- _Task details_
The required lines are those that contain "github"; pull them out of the data and copy them.

- _Given records_
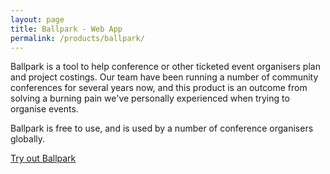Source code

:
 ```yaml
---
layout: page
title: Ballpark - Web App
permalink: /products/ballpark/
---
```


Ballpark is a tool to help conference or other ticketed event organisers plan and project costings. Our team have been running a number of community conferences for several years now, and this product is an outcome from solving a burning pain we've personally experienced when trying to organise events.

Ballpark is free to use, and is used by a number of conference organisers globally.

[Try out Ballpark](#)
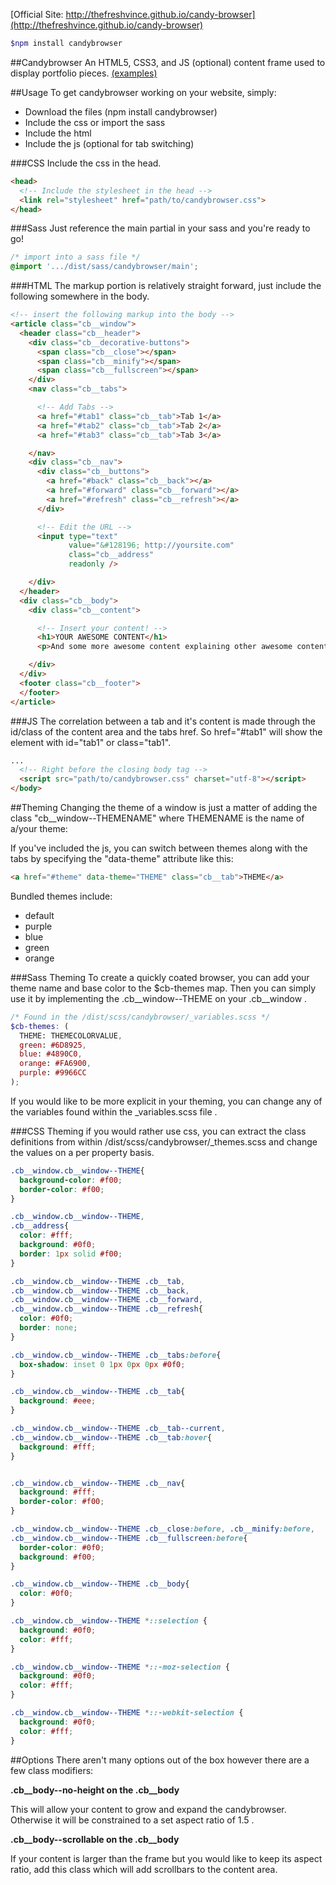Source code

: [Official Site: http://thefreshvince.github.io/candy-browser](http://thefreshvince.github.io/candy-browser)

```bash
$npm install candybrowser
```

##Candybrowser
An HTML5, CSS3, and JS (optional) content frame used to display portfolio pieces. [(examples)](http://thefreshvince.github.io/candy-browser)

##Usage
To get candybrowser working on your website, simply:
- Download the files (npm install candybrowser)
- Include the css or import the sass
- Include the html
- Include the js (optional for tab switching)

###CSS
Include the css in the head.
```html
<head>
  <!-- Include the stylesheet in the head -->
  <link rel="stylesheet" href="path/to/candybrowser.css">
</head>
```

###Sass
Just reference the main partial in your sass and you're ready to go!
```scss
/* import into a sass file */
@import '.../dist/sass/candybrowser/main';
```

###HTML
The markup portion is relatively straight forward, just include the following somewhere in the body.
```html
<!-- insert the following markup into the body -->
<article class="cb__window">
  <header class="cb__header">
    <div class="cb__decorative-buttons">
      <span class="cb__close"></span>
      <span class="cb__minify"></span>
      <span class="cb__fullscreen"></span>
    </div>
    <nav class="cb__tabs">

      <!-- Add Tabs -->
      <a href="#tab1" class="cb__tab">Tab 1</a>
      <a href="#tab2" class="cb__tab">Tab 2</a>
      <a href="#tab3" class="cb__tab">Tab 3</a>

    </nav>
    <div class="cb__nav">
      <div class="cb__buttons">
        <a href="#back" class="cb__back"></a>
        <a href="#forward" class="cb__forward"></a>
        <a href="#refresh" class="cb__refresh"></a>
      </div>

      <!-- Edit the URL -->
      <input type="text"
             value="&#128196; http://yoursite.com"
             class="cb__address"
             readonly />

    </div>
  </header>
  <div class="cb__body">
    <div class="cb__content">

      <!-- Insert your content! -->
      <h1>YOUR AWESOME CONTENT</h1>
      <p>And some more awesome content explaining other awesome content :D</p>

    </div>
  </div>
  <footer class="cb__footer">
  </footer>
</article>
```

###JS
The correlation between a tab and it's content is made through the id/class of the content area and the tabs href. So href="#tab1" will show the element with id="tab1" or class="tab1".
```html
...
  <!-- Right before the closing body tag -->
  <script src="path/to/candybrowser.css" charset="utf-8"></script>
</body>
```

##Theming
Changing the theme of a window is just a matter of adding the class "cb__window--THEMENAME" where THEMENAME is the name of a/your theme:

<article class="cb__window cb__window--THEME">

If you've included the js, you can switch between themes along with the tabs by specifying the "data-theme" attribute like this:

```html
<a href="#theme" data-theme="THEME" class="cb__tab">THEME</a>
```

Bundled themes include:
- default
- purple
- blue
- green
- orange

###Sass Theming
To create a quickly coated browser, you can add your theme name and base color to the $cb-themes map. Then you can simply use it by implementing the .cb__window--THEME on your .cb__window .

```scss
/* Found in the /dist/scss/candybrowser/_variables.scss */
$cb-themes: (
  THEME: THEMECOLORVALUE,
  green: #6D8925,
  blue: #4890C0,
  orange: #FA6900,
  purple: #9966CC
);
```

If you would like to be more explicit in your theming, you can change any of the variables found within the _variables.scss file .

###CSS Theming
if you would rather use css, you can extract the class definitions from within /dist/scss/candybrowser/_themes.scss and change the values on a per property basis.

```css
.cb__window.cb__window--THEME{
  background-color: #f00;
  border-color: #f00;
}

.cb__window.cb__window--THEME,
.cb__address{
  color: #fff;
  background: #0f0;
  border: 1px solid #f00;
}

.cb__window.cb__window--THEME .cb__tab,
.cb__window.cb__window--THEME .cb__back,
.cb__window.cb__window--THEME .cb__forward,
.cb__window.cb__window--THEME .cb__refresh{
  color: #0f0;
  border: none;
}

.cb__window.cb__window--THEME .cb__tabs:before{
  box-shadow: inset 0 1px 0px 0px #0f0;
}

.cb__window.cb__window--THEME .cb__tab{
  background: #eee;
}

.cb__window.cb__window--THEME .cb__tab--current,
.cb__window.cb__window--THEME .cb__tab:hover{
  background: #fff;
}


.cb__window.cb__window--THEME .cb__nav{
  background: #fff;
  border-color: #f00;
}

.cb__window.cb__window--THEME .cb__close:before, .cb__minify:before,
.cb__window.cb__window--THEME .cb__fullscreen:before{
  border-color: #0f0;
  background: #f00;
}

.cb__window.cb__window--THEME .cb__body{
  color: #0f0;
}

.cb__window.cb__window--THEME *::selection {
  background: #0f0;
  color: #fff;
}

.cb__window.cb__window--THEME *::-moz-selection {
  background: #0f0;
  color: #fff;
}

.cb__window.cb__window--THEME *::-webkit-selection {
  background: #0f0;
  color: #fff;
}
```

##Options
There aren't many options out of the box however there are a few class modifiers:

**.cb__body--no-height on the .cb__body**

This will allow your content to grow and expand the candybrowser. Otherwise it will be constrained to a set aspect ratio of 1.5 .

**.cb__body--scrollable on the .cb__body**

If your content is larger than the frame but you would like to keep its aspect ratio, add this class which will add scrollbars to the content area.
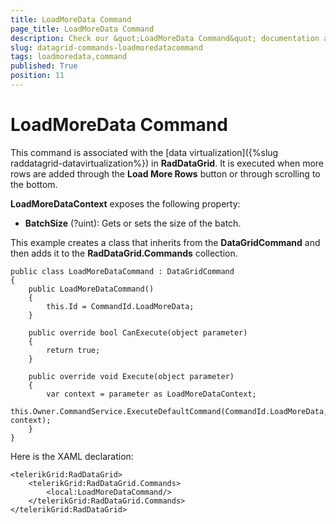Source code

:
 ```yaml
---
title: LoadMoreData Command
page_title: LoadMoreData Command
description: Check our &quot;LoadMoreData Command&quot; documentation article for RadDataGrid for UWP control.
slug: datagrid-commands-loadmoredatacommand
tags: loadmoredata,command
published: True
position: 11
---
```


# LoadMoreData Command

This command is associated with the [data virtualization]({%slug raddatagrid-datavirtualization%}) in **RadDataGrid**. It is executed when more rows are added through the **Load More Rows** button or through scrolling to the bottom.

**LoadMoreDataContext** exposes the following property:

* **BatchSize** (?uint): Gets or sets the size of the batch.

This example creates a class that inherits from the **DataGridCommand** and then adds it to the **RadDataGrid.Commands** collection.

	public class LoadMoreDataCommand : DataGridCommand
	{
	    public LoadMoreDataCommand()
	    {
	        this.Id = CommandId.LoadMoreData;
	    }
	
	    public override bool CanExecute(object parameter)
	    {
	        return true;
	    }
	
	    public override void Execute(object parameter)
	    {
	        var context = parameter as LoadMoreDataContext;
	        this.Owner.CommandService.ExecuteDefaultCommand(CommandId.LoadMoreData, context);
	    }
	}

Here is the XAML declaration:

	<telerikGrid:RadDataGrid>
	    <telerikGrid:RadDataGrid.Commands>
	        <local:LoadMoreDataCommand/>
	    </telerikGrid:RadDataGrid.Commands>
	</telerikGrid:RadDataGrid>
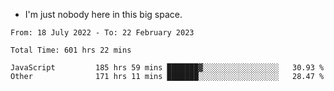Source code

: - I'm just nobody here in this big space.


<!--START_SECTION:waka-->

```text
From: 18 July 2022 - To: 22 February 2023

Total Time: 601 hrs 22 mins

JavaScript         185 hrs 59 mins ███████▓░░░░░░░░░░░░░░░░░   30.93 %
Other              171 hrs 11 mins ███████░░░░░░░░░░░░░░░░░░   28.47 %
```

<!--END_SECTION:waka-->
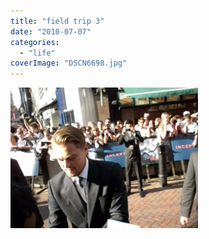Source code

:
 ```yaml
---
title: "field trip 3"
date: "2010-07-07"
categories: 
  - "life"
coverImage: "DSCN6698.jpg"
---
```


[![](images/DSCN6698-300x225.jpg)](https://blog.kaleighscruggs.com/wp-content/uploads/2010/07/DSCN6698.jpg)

- _Solution_
: [Official Site: http://thefreshvince.github.io/candy-browser](http://thefreshvince.github.io/candy-browser)
An HTML5, CSS3, and JS (optional) content frame used to display portfolio pieces. [(examples)](http://thefreshvince.github.io/candy-browser)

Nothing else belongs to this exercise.